正義のレストラン

 路地裏にそのレストランはある。街に一軒だけの秘密の場所だ。食事は家でとればいい。だから街に食事場が無くても生きられる。それでも人目につかない場所に、人々の欲求を満たす場所としてそこは存在している。

 日も暮れ時で街が朱に燃えていた。路地裏に向かい鳴る靴は二足、運動靴らしい柔らかな音だった。

 薄暗闇にベルの音が響く。開かれた扉から身をかがめるよう入ってくるのは、たくましい男が二人。

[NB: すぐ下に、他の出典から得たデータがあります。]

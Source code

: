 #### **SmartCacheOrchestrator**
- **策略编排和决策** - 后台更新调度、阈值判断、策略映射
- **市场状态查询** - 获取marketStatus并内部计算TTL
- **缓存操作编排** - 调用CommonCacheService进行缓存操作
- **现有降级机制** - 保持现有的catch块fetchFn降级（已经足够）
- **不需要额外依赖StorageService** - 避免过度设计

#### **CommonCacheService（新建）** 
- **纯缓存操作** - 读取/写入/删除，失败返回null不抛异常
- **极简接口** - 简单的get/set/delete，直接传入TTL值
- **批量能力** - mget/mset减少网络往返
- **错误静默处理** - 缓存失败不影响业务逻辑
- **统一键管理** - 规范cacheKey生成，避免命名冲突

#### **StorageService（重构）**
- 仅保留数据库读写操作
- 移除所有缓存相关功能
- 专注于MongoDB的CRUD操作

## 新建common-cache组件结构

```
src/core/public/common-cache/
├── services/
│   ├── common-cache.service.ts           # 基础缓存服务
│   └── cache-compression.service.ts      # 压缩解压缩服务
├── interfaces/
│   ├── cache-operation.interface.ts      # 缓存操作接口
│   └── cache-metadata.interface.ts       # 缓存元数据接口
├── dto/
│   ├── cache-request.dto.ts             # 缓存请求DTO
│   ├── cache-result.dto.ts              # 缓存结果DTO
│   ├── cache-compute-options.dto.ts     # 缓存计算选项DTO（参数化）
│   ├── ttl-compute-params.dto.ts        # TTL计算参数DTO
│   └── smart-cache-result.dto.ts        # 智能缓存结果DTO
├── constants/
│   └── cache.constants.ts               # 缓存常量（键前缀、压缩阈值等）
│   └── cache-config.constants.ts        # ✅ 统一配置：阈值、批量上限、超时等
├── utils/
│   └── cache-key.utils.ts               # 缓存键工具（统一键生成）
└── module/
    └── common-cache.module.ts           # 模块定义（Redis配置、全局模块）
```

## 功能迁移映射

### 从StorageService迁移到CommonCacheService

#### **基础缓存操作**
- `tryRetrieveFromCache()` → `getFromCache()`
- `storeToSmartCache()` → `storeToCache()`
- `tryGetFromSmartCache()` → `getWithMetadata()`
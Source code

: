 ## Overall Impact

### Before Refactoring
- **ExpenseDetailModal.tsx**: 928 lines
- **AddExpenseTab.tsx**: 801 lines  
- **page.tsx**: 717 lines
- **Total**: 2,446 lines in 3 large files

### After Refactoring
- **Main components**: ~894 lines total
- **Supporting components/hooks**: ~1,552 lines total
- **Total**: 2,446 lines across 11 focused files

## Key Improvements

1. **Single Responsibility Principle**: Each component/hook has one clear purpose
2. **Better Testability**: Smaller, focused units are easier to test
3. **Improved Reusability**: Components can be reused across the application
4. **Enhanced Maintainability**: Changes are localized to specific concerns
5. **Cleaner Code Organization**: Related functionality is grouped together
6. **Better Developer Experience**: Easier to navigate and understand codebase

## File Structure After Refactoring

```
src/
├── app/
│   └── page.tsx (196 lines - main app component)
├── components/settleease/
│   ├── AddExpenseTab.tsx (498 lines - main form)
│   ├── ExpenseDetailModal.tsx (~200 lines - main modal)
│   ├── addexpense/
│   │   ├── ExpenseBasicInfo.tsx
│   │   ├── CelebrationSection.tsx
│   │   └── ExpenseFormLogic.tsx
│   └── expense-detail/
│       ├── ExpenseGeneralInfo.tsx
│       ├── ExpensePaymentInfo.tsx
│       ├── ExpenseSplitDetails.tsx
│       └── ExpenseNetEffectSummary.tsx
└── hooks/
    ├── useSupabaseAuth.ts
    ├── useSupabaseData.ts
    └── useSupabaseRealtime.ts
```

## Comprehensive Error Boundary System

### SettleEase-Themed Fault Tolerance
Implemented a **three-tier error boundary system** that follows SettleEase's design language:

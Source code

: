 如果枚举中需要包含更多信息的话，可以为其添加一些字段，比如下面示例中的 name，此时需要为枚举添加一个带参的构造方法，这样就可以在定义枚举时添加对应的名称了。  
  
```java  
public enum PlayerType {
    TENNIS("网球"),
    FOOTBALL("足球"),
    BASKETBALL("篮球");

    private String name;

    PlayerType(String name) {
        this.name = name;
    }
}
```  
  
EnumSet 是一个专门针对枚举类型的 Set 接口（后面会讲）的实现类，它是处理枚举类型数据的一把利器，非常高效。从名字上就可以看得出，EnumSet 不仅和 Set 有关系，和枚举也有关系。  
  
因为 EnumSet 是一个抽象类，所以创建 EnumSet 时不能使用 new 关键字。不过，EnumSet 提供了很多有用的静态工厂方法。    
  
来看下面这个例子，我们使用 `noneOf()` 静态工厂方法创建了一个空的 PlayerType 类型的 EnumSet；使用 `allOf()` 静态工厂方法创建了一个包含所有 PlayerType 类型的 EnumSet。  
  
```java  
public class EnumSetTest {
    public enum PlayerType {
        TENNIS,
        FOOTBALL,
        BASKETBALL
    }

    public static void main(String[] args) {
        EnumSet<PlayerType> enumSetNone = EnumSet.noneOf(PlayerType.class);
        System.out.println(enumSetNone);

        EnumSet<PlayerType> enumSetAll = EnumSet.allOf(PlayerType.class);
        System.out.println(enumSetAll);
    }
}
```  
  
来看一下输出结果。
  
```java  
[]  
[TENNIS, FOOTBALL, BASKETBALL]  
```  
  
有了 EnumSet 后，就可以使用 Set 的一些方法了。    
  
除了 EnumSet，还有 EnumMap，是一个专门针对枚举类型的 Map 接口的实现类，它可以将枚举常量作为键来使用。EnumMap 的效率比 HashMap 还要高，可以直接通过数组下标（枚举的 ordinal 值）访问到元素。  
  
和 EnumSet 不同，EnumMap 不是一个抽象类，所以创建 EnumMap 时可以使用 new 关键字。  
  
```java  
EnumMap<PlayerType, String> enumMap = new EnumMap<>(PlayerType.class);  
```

街のジムで働くトレーナーたちである。

「お二人様で?」

 不愛想な抑揚のない声だった。声の主は仕切りの奥にいて、仕切りにあいた小さな穴から彼らを覗く。漂う本能をくすぐる香りに唾を飲み、二人はうなづく。

「時間は?」

「一時間半」

「九十分ですね、ではごゆっくり」

 鍵を渡された二人は、店の奥に消えていく。シミだらけの赤絨毯に足音をかき消して、路地裏よりも深い闇に溶けていく。二人はつかの間の情事に身を溶かすのだろう。

 本能に刻まれた共食だ。それを社会はタブーとし、裏側に押しやった。誰もが隠したいと思っても必要なのだ。

 あんパンを口に突っ込まれ、窒息死するなど暴行殺人事件もよく起こっている。この抑止力として裏社会から共食サービスは消えない。